How PSR deadline impacted transfers: £323m of sales, questions marks and young players on the move

June used to be known as domestic football’s dormant month. The shutters went down, staff summered and meaningful business all but ground to a halt.

There was always scope for the odd super deal to be signed off — like Jude Bellingham’s move to Real Madrid or Erling Haaland joining Manchester City — but June was the organic divide between one season and another. Rest up and return in July to do it all over again.

In the last two years, though, June has felt that little bit different in the Premier League.

Relative serenity has given way to frantic dealings, all in the name of compliance with profitability and sustainability rules (PSR). This year felt even more frantic than last June. Not everyone is dragged in, but plenty of clubs had little choice but to sell players ahead of June 30 if they were to avoid the threat of a points deduction in 2024-25.

The final 10 days of June saw six Premier League clubs — Chelsea, Newcastle United, Aston Villa, Nottingham Forest, Everton and Leicester City — strike agreements to raise a reported £323million ($410m) through the sale of 15 players.

This was a significant leap from the year prior, when £198million was raised through sales. And the sense of PSR hitting hard only grows when you look at the figure from 2022, when just £75m was raised through sales.

Some of those last-ditch deals were not formally signed off until the opening days of July — and some are still to go through — but still served the same purpose. Accounting practices will allow for legally agreed transfers to be booked in the financial year that closed on Sunday, redressing losses and, most importantly, helping clear any PSR shortfalls.
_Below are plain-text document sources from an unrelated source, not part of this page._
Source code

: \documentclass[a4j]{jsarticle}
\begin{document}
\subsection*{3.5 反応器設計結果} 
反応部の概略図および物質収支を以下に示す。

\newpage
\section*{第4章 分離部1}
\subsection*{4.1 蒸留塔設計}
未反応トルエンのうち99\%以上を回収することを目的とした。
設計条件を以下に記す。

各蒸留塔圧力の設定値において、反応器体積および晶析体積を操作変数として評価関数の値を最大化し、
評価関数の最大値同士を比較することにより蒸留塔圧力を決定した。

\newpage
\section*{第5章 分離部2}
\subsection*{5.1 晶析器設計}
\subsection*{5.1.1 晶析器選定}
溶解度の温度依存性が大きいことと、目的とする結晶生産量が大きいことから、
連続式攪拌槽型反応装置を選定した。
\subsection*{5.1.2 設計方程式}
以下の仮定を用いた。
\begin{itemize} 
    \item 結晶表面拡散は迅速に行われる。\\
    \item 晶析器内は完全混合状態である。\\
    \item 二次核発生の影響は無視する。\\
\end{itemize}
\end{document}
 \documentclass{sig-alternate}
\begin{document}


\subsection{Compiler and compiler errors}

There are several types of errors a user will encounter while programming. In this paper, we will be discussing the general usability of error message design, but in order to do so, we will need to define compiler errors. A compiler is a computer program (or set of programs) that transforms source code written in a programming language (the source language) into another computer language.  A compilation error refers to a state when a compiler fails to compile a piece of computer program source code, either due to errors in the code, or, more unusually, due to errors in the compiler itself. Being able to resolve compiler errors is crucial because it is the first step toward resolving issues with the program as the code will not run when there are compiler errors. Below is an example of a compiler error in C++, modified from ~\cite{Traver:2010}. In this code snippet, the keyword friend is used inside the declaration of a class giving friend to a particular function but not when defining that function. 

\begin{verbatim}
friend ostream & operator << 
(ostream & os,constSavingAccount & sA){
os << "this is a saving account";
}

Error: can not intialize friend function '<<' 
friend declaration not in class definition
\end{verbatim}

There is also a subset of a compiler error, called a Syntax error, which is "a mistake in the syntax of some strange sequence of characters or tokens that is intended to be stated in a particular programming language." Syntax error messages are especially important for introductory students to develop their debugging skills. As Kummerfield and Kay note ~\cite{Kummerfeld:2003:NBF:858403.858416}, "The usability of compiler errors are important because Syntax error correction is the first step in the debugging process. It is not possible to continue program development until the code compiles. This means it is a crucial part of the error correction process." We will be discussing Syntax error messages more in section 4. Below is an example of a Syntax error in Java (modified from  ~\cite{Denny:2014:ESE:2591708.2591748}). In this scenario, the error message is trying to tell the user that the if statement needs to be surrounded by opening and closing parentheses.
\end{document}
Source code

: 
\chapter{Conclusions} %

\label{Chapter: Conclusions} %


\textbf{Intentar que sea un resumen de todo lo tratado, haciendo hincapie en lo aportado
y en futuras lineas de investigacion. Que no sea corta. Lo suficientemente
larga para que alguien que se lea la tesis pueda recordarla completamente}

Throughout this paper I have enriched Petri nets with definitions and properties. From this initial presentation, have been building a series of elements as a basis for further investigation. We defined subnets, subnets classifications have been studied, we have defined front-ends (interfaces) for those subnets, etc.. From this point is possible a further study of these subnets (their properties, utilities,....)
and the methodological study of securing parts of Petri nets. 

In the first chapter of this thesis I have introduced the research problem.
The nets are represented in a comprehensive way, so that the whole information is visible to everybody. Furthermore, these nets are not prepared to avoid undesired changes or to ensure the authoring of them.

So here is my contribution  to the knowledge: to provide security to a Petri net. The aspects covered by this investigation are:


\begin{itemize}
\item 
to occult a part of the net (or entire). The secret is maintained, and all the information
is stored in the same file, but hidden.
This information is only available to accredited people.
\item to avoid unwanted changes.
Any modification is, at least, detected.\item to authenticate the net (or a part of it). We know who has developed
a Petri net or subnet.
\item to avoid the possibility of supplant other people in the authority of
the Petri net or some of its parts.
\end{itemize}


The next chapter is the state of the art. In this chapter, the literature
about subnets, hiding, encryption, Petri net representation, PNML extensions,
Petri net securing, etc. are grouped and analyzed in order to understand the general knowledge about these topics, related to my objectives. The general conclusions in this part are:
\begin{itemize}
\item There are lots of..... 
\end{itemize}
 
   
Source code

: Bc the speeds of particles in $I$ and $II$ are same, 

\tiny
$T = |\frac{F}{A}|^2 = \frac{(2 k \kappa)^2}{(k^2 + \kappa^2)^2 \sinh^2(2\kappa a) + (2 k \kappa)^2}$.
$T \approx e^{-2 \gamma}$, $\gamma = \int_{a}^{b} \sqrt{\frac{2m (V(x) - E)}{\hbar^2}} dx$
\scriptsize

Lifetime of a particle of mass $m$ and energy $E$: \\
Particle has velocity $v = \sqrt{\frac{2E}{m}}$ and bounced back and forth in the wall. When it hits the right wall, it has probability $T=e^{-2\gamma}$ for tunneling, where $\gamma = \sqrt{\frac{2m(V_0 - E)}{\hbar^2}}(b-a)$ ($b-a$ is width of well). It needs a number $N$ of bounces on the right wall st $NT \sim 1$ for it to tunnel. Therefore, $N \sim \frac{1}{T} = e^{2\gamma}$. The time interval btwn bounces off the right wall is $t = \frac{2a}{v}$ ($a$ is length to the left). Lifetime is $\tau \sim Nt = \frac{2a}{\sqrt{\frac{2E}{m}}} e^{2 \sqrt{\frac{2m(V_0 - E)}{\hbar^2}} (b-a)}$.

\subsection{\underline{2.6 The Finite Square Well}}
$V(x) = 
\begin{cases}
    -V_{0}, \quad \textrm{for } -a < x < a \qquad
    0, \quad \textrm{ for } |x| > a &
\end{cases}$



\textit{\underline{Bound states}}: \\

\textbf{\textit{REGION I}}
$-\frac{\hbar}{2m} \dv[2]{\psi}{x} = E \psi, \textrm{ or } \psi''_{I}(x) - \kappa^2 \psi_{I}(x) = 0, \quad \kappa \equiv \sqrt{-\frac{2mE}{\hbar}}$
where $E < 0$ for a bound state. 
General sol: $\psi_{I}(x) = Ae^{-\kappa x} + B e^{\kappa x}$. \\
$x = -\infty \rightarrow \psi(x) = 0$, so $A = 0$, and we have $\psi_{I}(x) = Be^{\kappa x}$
Forest, for example, saw Orel Mangala’s sale confirmed on Tuesday evening, while they will expect to get where they want to be once the proposed sale of Moussa Niakhate to Lyon is also complete.

European football’s close season is not accustomed to weeks as chaotic as the one that has led us into a new financial year. The money raised by clubs was the equivalent of almost 15 per cent of all outgoing transfers in the Premier League last summer and, most strikingly, often involved mutually beneficial business. Nine transfers involved one financially challenged club buying from another.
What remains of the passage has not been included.